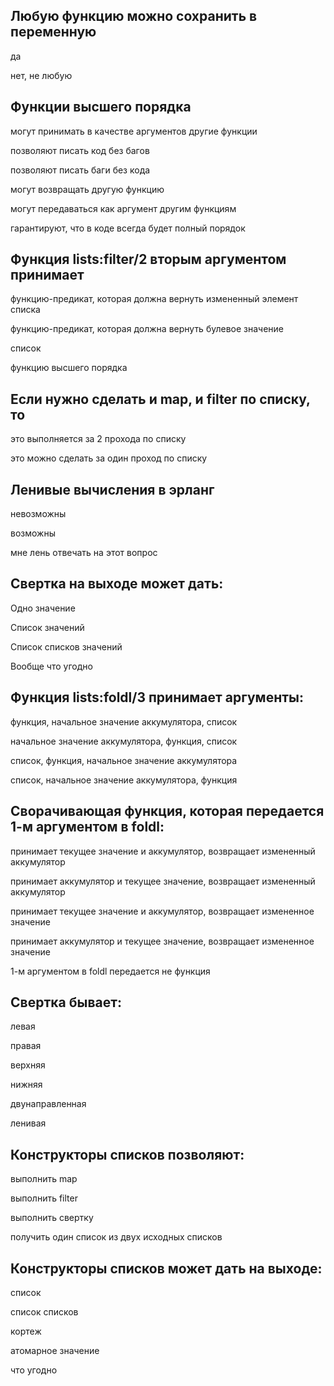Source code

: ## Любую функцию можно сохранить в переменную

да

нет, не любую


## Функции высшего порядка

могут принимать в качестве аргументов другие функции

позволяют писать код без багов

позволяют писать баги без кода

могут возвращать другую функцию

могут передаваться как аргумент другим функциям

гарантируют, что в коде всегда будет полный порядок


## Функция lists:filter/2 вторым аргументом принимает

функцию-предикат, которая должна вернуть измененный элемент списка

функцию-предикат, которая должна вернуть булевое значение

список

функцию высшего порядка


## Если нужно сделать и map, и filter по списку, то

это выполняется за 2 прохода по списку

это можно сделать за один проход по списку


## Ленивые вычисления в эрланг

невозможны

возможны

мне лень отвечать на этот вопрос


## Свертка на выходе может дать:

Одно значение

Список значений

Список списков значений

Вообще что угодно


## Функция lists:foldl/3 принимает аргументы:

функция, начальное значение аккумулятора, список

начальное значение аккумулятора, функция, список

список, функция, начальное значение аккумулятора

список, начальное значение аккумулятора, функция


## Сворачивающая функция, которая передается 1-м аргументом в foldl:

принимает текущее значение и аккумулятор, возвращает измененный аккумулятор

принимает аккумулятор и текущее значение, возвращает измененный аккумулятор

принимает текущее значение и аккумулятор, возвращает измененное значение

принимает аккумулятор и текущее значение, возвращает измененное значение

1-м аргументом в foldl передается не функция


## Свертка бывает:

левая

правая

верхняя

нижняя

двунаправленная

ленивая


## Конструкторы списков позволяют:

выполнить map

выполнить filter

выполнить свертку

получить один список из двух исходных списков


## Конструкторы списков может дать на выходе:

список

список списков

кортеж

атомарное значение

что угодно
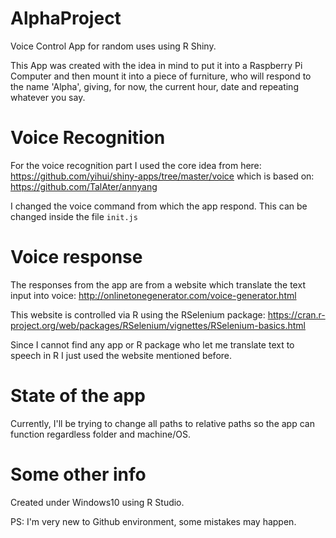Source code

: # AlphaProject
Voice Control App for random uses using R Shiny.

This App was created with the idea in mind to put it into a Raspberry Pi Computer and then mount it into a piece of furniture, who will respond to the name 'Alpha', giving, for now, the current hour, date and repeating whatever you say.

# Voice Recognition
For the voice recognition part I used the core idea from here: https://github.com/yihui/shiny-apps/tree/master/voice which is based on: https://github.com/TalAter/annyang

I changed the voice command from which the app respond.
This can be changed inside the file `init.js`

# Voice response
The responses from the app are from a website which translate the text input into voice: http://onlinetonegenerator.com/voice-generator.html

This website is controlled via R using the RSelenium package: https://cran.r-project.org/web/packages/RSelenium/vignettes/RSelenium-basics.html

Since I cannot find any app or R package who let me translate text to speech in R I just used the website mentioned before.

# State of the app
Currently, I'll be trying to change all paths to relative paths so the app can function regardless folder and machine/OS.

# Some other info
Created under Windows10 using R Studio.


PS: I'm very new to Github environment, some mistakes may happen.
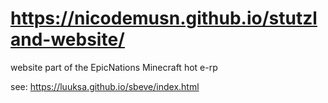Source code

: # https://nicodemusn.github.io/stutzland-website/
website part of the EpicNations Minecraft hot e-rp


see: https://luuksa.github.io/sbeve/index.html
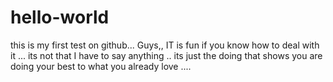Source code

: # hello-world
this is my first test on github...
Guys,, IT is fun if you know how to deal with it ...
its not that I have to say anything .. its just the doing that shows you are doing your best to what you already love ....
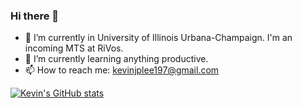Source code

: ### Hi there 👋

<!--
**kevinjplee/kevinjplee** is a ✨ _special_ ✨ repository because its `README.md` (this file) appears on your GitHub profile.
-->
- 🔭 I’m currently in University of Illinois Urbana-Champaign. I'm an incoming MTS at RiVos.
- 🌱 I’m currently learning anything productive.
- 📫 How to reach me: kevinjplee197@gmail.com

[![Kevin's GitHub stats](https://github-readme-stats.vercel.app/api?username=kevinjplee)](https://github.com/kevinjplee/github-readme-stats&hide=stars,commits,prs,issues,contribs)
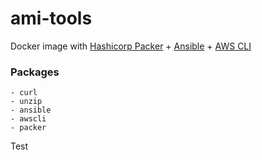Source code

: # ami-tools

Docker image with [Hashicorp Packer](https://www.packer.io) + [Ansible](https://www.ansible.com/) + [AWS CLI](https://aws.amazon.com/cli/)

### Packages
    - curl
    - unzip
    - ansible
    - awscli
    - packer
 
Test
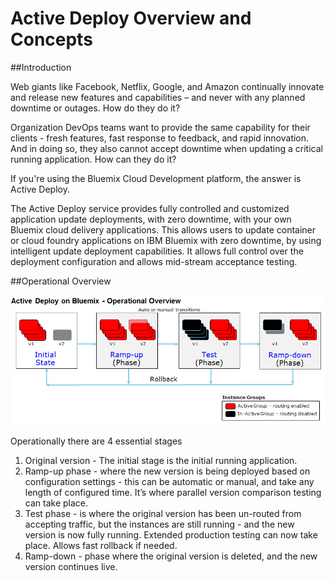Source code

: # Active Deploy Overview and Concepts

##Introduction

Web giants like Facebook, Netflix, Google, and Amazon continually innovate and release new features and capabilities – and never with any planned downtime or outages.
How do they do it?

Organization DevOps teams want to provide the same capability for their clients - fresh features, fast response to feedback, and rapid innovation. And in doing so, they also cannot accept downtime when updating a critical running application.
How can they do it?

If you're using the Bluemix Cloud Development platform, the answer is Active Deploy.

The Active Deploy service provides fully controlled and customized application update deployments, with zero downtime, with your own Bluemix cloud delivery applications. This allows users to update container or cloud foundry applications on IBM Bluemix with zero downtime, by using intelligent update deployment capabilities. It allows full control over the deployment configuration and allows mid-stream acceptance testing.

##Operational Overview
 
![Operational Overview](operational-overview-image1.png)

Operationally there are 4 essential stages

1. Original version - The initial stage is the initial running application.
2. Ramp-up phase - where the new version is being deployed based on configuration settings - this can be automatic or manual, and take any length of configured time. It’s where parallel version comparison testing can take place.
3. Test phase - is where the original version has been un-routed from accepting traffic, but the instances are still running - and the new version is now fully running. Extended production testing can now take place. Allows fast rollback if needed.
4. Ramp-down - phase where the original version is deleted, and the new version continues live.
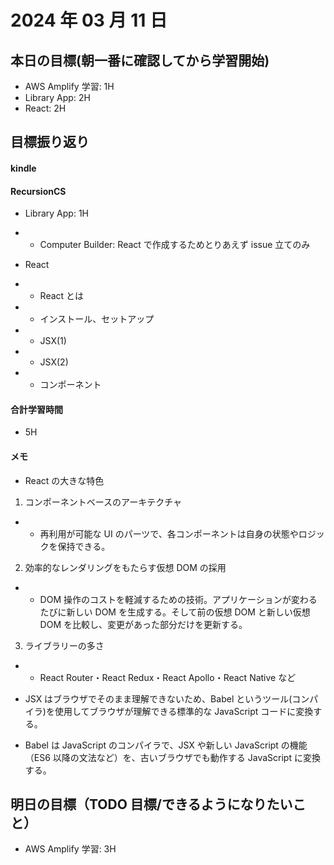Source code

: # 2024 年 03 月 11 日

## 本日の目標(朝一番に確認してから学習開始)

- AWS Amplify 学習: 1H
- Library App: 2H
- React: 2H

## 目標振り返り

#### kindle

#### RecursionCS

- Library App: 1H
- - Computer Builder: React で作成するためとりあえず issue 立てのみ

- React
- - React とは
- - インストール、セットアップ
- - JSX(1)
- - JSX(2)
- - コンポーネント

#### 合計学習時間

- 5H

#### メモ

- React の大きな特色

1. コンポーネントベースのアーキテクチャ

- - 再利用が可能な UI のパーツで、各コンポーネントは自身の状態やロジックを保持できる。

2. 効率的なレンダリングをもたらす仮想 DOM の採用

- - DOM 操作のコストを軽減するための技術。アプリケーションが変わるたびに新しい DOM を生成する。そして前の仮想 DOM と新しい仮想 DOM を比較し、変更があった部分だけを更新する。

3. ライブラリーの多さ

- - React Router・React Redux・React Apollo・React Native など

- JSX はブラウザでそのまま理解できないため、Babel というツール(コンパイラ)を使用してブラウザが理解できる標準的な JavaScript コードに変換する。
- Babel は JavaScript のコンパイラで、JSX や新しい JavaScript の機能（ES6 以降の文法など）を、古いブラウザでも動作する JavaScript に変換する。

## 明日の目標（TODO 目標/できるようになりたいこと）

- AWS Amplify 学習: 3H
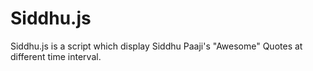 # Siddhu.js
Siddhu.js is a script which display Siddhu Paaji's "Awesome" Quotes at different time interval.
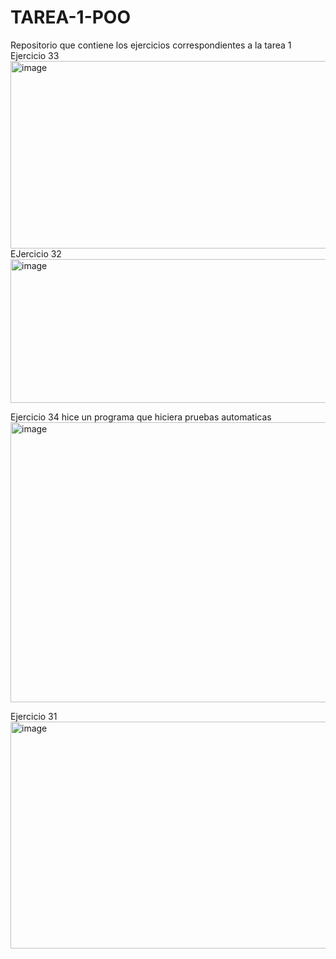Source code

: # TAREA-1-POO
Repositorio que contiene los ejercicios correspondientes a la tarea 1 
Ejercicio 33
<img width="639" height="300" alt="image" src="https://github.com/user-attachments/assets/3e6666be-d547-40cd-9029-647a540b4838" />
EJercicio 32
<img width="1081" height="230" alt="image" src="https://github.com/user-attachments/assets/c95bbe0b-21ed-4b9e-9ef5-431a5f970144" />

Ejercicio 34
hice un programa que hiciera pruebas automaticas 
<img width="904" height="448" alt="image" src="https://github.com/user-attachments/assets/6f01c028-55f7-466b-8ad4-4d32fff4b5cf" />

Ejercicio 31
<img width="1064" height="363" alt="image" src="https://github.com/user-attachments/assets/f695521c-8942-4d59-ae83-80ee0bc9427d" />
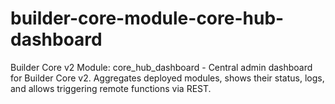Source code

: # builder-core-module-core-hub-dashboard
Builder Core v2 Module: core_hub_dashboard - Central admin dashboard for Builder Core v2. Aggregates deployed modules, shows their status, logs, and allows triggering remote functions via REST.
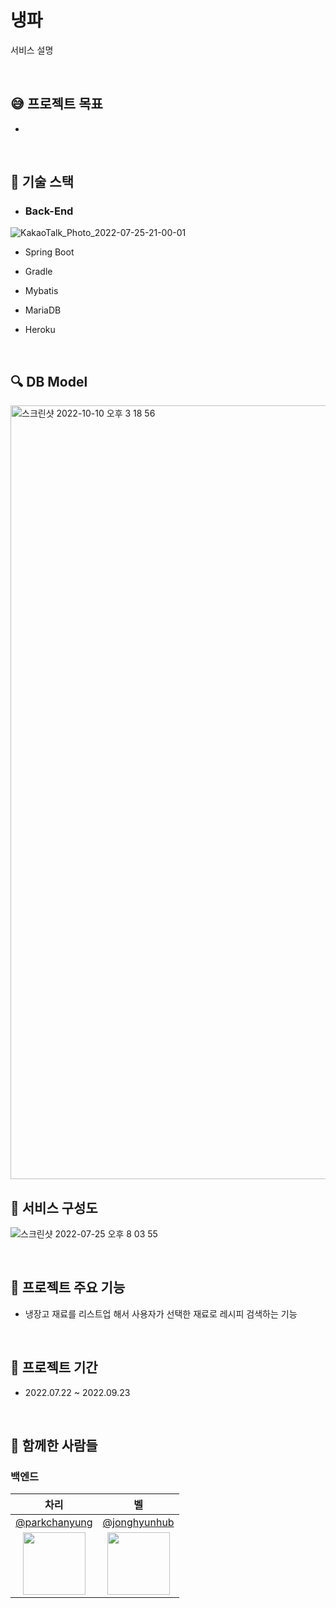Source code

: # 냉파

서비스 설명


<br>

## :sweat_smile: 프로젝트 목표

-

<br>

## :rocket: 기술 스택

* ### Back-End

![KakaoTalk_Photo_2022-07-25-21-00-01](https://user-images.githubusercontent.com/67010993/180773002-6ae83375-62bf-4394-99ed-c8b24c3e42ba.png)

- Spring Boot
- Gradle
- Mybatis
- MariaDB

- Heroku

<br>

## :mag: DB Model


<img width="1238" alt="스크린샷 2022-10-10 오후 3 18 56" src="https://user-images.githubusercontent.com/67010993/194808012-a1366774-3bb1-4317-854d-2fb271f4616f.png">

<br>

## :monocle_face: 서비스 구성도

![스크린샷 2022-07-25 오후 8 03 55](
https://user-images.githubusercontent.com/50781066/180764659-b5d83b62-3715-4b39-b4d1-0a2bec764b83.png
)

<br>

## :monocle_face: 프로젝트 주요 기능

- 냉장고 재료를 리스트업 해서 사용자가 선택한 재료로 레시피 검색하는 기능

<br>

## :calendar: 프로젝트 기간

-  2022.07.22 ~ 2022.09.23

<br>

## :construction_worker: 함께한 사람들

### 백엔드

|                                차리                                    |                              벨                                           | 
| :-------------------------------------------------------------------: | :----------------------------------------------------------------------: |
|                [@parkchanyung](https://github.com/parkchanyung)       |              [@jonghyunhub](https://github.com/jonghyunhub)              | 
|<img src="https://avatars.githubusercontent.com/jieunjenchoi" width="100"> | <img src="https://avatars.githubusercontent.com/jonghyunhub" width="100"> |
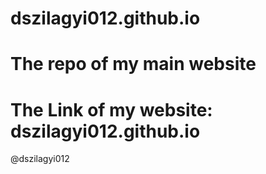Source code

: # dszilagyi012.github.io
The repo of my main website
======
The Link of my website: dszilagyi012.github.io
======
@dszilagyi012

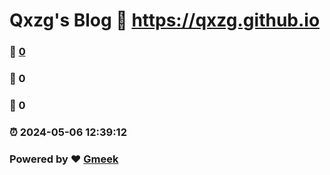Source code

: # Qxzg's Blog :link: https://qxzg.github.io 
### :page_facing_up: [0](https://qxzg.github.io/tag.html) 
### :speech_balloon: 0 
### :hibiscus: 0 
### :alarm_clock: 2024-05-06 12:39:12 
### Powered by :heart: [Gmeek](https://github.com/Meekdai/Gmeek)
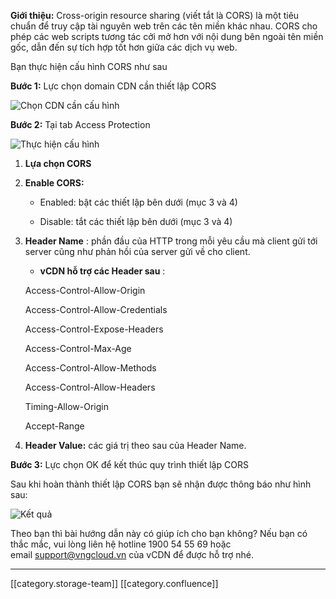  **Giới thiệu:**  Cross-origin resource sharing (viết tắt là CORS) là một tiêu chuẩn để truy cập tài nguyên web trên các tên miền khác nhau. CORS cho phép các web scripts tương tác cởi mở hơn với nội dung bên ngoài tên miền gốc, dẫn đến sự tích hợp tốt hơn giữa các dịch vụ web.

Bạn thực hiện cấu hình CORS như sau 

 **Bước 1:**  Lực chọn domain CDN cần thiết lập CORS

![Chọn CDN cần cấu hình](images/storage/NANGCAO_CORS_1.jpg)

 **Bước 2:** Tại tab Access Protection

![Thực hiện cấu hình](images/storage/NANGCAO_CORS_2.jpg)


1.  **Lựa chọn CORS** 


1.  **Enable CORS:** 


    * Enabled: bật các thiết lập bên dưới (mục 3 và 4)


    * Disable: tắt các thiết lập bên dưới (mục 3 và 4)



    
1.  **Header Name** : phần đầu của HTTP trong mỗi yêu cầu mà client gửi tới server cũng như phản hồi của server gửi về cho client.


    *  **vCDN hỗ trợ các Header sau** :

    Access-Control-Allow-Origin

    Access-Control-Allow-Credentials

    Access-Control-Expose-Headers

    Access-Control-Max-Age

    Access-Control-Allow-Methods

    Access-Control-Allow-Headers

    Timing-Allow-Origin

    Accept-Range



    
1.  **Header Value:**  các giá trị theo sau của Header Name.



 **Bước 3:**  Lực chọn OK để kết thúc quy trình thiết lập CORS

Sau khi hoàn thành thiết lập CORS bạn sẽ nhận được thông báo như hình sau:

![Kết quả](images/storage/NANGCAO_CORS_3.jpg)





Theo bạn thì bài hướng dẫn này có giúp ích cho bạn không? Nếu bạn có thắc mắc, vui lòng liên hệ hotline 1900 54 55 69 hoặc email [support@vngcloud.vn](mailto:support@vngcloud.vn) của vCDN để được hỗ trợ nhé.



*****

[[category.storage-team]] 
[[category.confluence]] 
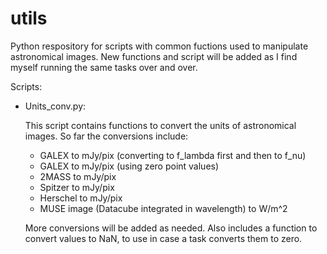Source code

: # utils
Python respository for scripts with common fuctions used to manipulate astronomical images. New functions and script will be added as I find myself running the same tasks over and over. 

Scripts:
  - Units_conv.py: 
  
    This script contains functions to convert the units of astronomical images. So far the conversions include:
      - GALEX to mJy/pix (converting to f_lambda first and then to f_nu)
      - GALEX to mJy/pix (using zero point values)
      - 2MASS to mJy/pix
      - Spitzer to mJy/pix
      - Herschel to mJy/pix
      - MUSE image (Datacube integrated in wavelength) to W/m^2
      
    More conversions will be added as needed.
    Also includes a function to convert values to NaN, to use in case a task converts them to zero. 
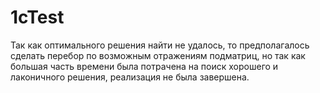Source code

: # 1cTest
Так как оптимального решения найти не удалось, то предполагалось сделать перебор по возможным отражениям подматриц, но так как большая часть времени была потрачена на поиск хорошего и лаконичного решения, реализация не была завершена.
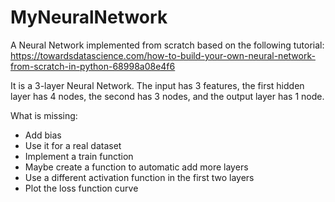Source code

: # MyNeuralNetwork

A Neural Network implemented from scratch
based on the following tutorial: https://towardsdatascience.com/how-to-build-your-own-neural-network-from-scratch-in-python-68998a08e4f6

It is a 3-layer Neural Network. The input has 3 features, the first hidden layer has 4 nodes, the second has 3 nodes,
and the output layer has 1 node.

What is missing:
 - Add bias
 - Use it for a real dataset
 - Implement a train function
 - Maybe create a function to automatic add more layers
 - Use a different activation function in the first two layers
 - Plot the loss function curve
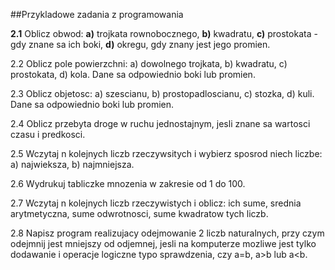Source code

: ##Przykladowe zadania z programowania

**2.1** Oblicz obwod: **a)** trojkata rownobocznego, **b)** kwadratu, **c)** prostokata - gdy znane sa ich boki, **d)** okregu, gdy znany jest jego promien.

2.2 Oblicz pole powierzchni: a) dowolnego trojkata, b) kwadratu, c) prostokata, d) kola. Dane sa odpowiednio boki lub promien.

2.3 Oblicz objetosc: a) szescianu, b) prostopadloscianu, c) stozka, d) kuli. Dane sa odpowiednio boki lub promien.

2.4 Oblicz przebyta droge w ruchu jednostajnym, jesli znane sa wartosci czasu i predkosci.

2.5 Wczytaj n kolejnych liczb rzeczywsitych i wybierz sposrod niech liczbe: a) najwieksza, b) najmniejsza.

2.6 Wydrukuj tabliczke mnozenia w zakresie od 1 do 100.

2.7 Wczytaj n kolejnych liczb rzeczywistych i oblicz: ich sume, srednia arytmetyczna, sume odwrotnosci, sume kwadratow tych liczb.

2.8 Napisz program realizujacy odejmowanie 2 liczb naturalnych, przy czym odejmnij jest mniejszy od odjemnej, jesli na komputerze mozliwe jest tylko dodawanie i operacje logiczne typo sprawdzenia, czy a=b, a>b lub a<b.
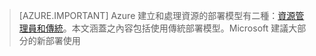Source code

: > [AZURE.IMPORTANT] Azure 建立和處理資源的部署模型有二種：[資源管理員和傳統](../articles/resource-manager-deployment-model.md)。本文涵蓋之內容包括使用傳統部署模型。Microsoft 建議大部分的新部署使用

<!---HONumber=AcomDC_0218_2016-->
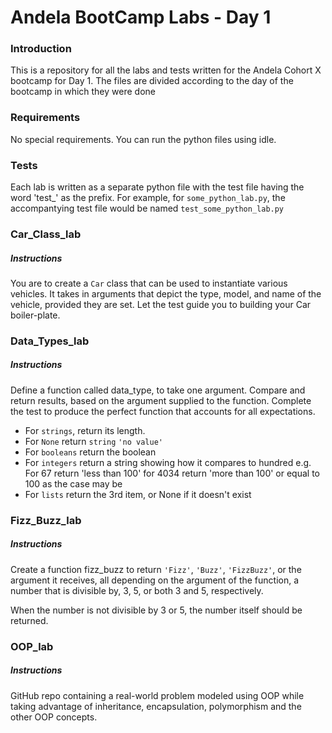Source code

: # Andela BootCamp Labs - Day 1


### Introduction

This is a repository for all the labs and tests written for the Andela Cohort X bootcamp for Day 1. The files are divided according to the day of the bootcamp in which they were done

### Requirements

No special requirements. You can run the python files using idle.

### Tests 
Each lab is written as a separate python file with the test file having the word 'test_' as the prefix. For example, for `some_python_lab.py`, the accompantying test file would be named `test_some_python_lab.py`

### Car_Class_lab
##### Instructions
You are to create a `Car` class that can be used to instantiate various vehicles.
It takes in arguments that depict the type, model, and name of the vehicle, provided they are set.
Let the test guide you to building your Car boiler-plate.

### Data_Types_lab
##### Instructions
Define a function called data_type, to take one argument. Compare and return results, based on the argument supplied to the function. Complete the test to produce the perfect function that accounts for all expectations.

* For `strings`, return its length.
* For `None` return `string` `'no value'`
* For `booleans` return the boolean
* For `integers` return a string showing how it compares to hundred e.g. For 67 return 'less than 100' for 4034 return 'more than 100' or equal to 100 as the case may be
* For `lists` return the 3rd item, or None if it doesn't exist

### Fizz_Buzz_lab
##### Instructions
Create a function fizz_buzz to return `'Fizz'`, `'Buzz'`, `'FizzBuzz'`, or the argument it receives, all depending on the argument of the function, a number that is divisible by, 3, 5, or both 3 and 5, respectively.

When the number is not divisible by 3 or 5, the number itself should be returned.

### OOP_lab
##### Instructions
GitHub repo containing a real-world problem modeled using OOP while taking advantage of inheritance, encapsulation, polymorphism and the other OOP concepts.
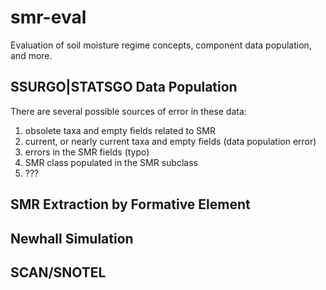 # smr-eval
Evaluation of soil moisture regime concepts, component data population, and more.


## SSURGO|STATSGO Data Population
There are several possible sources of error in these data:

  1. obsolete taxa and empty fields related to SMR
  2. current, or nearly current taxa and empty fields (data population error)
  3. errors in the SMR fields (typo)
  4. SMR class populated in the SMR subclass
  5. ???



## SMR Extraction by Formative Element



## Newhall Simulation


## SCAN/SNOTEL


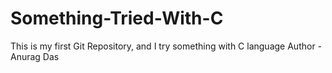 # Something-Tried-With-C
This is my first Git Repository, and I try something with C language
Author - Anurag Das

* * *

▸ Exercise prompt: From the lines above, copy those that contain the word "jesli".

▸ Solution to this task:
2.4 Oblicz przebyta droge w ruchu jednostajnym, jesli znane sa wartosci czasu i predkosci.
2.8 Napisz program realizujacy odejmowanie 2 liczb naturalnych, przy czym odejmnij jest mniejszy od odjemnej, jesli na komputerze mozliwe jest tylko dodawanie i operacje logiczne typo sprawdzenia, czy a=b, a>b lub a<b.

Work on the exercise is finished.